Schwäbische Zeitung (Bad Saulgau)
Ein frischer Blick auf den Flugradbauer Gustav Mesmer
Der Schussenrieder Pfarrer i. R. Ulrich Mack beleuchtet in einem neuen Buch die relegiösen Hintergründe des „Ikarus vom Lautertal“
BAD SCHUSSENRIED/ALTSHAUSEN - Ulrich Mack hat in Bad Schussenried sein Buch „Flugradbauer – Privatmönch - Visionär: Gustav Mesmer, sein religiöses Suchen und Denken“vorgestellt. Der Flugradbauer und Zeichner, Erfinder und Künstler Gustav Mesmer aus Altshausen steht meist mit seinem Wirken im Fokus – sein religiöser Hintergrund bleibt eher unbeachtet. Dabei sind Mesmers Novizentum im Kloster Beuron und sein rebellisches Aufbäumen in der Altshauser Kirche Grund genug, genauer auf seinen Glauben zu schauen.
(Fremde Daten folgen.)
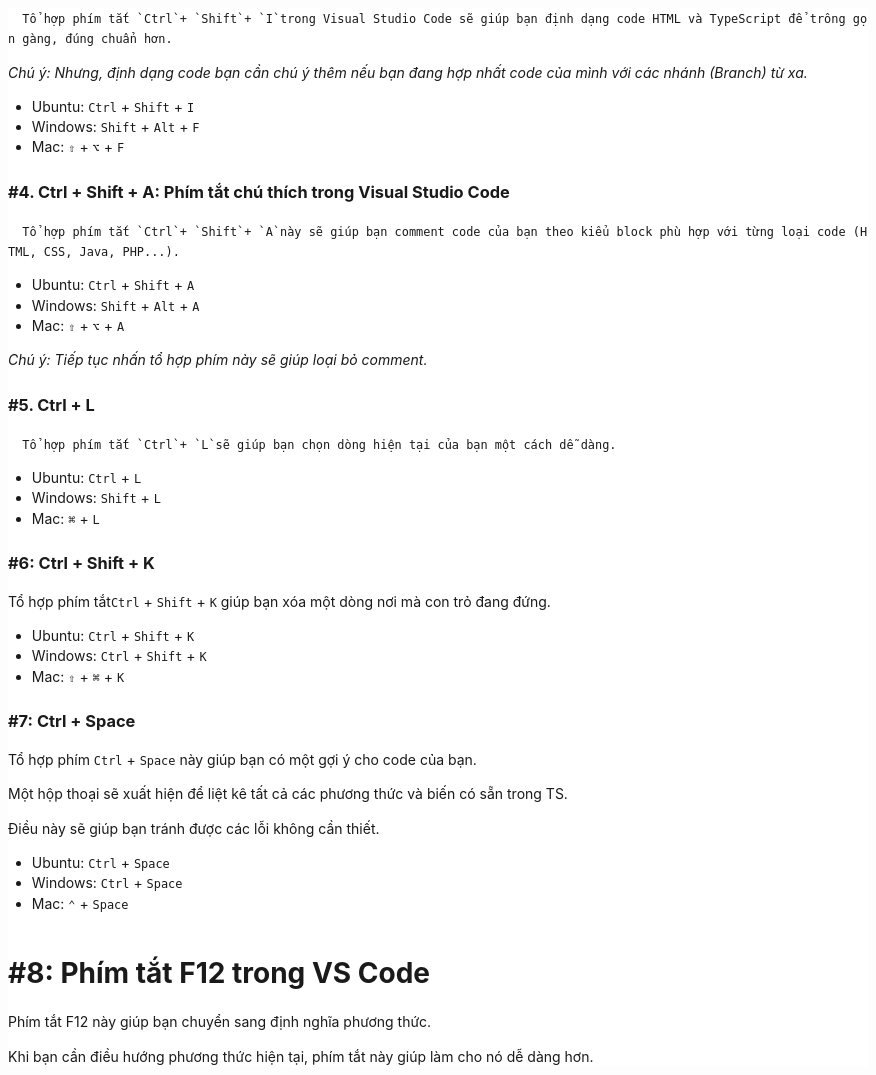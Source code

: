       Tổ hợp phím tắt `Ctrl`+ `Shift`+ `I`trong Visual Studio Code sẽ giúp bạn định dạng code HTML và TypeScript để trông gọn gàng, đúng chuẩn hơn.

 *Chú ý: Nhưng, định dạng code bạn cần chú ý thêm nếu bạn đang hợp nhất code của mình với các nhánh (Branch) từ xa.*

- Ubuntu: `Ctrl` + `Shift` + `I`
- Windows: `Shift` + `Alt` + `F`
- Mac: `⇧` + `⌥` + `F`

### #4. ****Ctrl + Shift + A: Phím tắt chú thích trong Visual Studio Code****

      Tổ hợp phím tắt `Ctrl`+ `Shift`+ `A`này sẽ giúp bạn comment code của bạn theo kiểu block phù hợp với từng loại code (HTML, CSS, Java, PHP...).

- Ubuntu: `Ctrl` + `Shift` + `A`
- Windows: `Shift` + `Alt` + `A`
- Mac: `⇧` + `⌥` + `A`

*Chú ý: Tiếp tục nhấn tổ hợp phím này sẽ giúp loại bỏ comment.*

### #5. ****Ctrl + L****

      Tổ hợp phím tắt `Ctrl`+ `L`sẽ giúp bạn chọn dòng hiện tại của bạn một cách dễ dàng.

- Ubuntu: `Ctrl` + `L`
- Windows: `Shift` + `L`
- Mac: `⌘` + `L`

### **#6: Ctrl + Shift + K**

Tổ hợp phím tắt`Ctrl` + `Shift` + `K` giúp bạn xóa một dòng nơi mà con trỏ đang đứng.

- Ubuntu: `Ctrl` + `Shift` + `K`
- Windows: `Ctrl` + `Shift` + `K`
- Mac: `⇧` + `⌘` + `K`

### **#7: Ctrl + Space**

Tổ hợp phím `Ctrl` + `Space` này giúp bạn có một gợi ý cho code của bạn.

Một hộp thoại sẽ xuất hiện để liệt kê tất cả các phương thức và biến có sẵn trong TS.

Điều này sẽ giúp bạn tránh được các lỗi không cần thiết.

- Ubuntu: `Ctrl` + `Space`
- Windows: `Ctrl` + `Space`
- Mac: `⌃` + `Space`

# **#8: Phím tắt F12 trong VS Code**

Phím tắt F12 này giúp bạn chuyển sang định nghĩa phương thức.

Khi bạn cần điều hướng phương thức hiện tại, phím tắt này giúp làm cho nó dễ dàng hơn.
Ulrich Mack ist Pfarrer im Ruhestand und war sechs Jahre lang Klinikseelsorger im Zentrum für Psychiatrie Südwürttemberg (ZfP) in Bad Schussenried. Als Theologe und Patientenfürsprecher für psychisch Kranke für den Landkreis Biberach bietet sich ihm ein besonderer Blick auf den berühmt gewordenen Bürger der Stadt Bad Schussenried und Psychiatriepatienten Mesmer.
Bei der Buchvorstellung, die selbstredend im Gustav-MesmerHaus des ZfP stattfand, erzählte Mack von der Entstehung. Dass er nicht immer nur unter der Nachbildung eines Mesmer’schen Flugrades hindurchlaufen wollte. Dass er in Buttenhausen im Nachlass Mesmers stöbern durfte. Dass ihm ein Archivar im Kloster Beuron über den Novizenalltag berichtete. Dass ihm Einblick in Krankenakten gewährt worden sei.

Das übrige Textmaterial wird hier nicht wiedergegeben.